When I moved out on my own for the first time, I had little more than a couple boxes of clothes and a 20 pack of Ramen Noodles. Matching furniture wasn’t high on my priority list. I collected affordable pieces here and there and told anyone who asked that my style was “eclectic.” My sofa and loveseat were straight out of the 1980s, and I ate most meals picnic-style, because I didn’t have a dining table. You don’t really need a dining table to eat Ramen noodles and late-night Taco Bell. I lived the bachelorette life, and I lived it well.
As the years passed I found myself drawn to to the idea of matching furniture. There was something about the cohesiveness of coordinating home decor that said, “I’m an adult, and I totally have my sh*t together.” So, around the time I got married, I purchased my first matching, new from the store, living room set. It was exactly what I wanted and I couldn’t wait to fill my home with HGTV-inspired decor. But style comes at a price, and I had HGTV taste on a garage sale budget, so my fancy living room set was accessorized with my usual “eclectic” style.
My husband and I added a couple of kids to the mix, and matching furniture took a backseat to diapers, doctor’s visits, and all the other expensive shit kids need. Thanks to Joanna Gaines, I’d fallen madly in love with a farmhouse dining table, and since kids can’t subsist solely on ramen noodles and Taco Bell, I justified my need for this stylish piece. Though my living room set had suffered its fair share of milk spills, Goldfish crumbs, and a disastrous run-in with the vomit monster, I convinced myself my table wouldn’t suffer the same fate.
Wrong. So, so wrong.
The day my table died, I was nursing my newborn on my milk-stained loveseat. My daughter, just two at the time, was seated at the dining room table looking at books. I remember marveling at her maturity as a new big sister. I’d been warned she may act out around the new baby, but there she sat, quietly looking at books while her brother had my full attention. Or so I thought. I discovered later, the book propped-up in front of her was merely to obstruct my view as she gnawed my beloved farmhouse table. That’s right, I said gnawed. She chewed on the edge of my table like a tiny, angry beaver-baby. Hundreds of tiny teeth marks marred the dark stain, exposing the original color of the wood. It was then, with post-delivery hormones coursing through my body and tears on my cheeks that I accepted the truth — you can have nice things, or you can have children, but you can’t have both.
That was four year ago.
I still own the same stained living room set, because I still have kids. The teeth marks on my table now share space with three fork grooves from the great green bean battle of 2015. Duct tape holds together more than one picture frame on my shelf, and my baseboards are scuffed from ride on toys, and baby walkers. I still dream about matching furniture and the clean lines (and floors) I see in all my favorite HGTV shows, but that is entirely unrealistic at this point.

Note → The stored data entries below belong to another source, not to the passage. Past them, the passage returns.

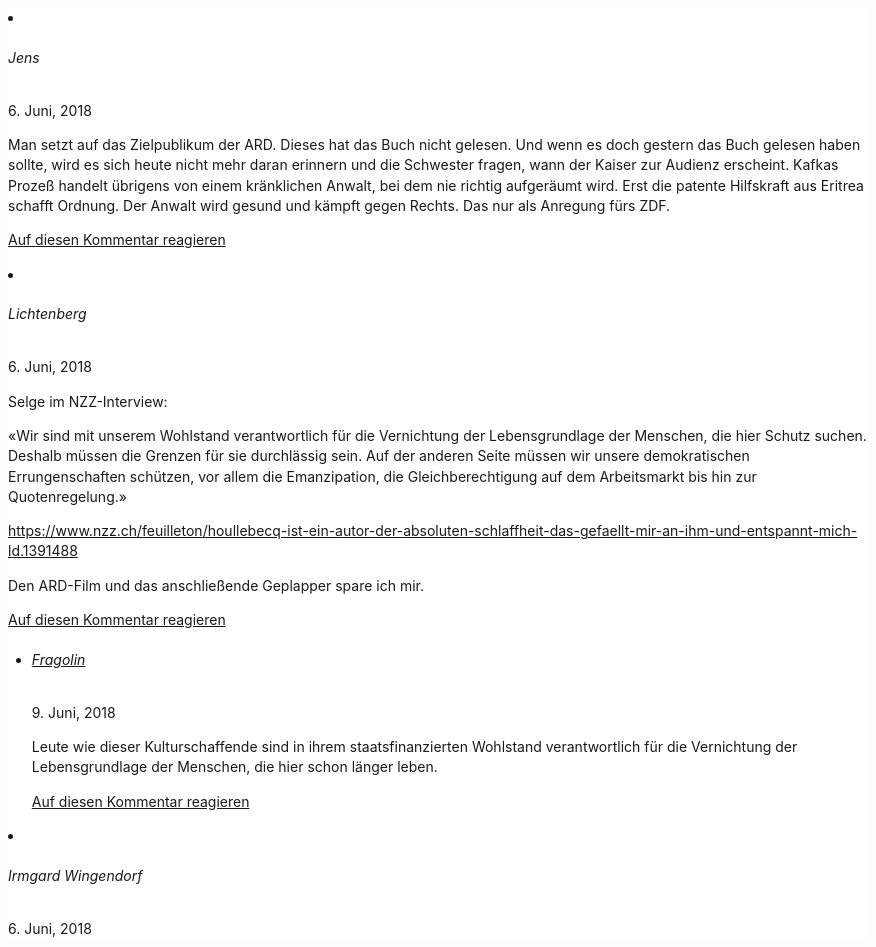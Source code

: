 
</li>
<li class="comment odd alt thread-odd thread-alt depth-1 clearfix" id="li-comment-3397">
<h6 class="author">Jens</h6> <span class="date">6. Juni, 2018</span>



Man setzt auf das Zielpublikum der ARD. Dieses hat das Buch nicht gelesen. Und wenn es doch gestern das Buch gelesen haben sollte, wird es sich heute nicht mehr daran erinnern und die Schwester fragen, wann der Kaiser zur Audienz erscheint. Kafkas Prozeß handelt übrigens von einem kränklichen Anwalt, bei dem nie richtig aufgeräumt wird. Erst die patente Hilfskraft aus Eritrea schafft Ordnung. Der Anwalt wird gesund und kämpft gegen Rechts. Das nur als Anregung fürs ZDF.

<a rel="nofollow" class="comment-reply-link" href="#comment-3397" data-commentid="3397" data-postid="6959" data-belowelement="comment-3397" data-respondelement="respond" data-replyto="Antworte auf Jens" aria-label="Antworte auf Jens">Auf diesen Kommentar reagieren</a> 


</li>
<li class="comment even thread-even depth-1 clearfix" id="li-comment-3398">
<h6 class="author">Lichtenberg</h6> <span class="date">6. Juni, 2018</span>



Selge im NZZ-Interview:

«Wir sind mit unserem Wohlstand verantwortlich für die Vernichtung der Lebensgrundlage der Menschen, die hier Schutz suchen. Deshalb müssen die Grenzen für sie durchlässig sein. Auf der anderen Seite müssen wir unsere demokratischen Errungenschaften schützen, vor allem die Emanzipation, die Gleichberechtigung auf dem Arbeitsmarkt bis hin zur Quotenregelung.»

<a href="https://www.nzz.ch/feuilleton/houllebecq-ist-ein-autor-der-absoluten-schlaffheit-das-gefaellt-mir-an-ihm-und-entspannt-mich-ld.1391488" rel="nofollow ugc">https://www.nzz.ch/feuilleton/houllebecq-ist-ein-autor-der-absoluten-schlaffheit-das-gefaellt-mir-an-ihm-und-entspannt-mich-ld.1391488</a>

Den ARD-Film und das anschließende Geplapper spare ich mir.

<a rel="nofollow" class="comment-reply-link" href="#comment-3398" data-commentid="3398" data-postid="6959" data-belowelement="comment-3398" data-respondelement="respond" data-replyto="Antworte auf Lichtenberg" aria-label="Antworte auf Lichtenberg">Auf diesen Kommentar reagieren</a> 


<ul class="children">
<li class="comment odd alt depth-2 clearfix" id="li-comment-3484">
<h6 class="author"><a href="https://frafuno.blogspot.com/" class="url" rel="ugc external nofollow">Fragolin</a></h6> <span class="date">9. Juni, 2018</span>



Leute wie dieser Kulturschaffende sind in ihrem staatsfinanzierten Wohlstand verantwortlich für die Vernichtung der Lebensgrundlage der Menschen, die hier schon länger leben.

<a rel="nofollow" class="comment-reply-link" href="#comment-3484" data-commentid="3484" data-postid="6959" data-belowelement="comment-3484" data-respondelement="respond" data-replyto="Antworte auf Fragolin" aria-label="Antworte auf Fragolin">Auf diesen Kommentar reagieren</a> 


</li>
</ul>
</li>
<li class="comment even thread-odd thread-alt depth-1 clearfix" id="li-comment-3400">
<h6 class="author">Irmgard Wingendorf</h6> <span class="date">6. Juni, 2018</span>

I know some people will balk at this, and admonish me for raising kids who don’t respect my belongings, but that’s simply not the case. My kids are still very young, and they are learning. Kids need to be kids, and most kids are messy. They do their best to keep the juice in their cups, but spills happen. They know better than to throw balls in the house, but sh*t happens when you’re being silly and having fun. One day my kids will be grown and there will be plenty of time for fancy sofas and light-colored rugs, but that day is not today, so my love for all things HGTV will have to wait.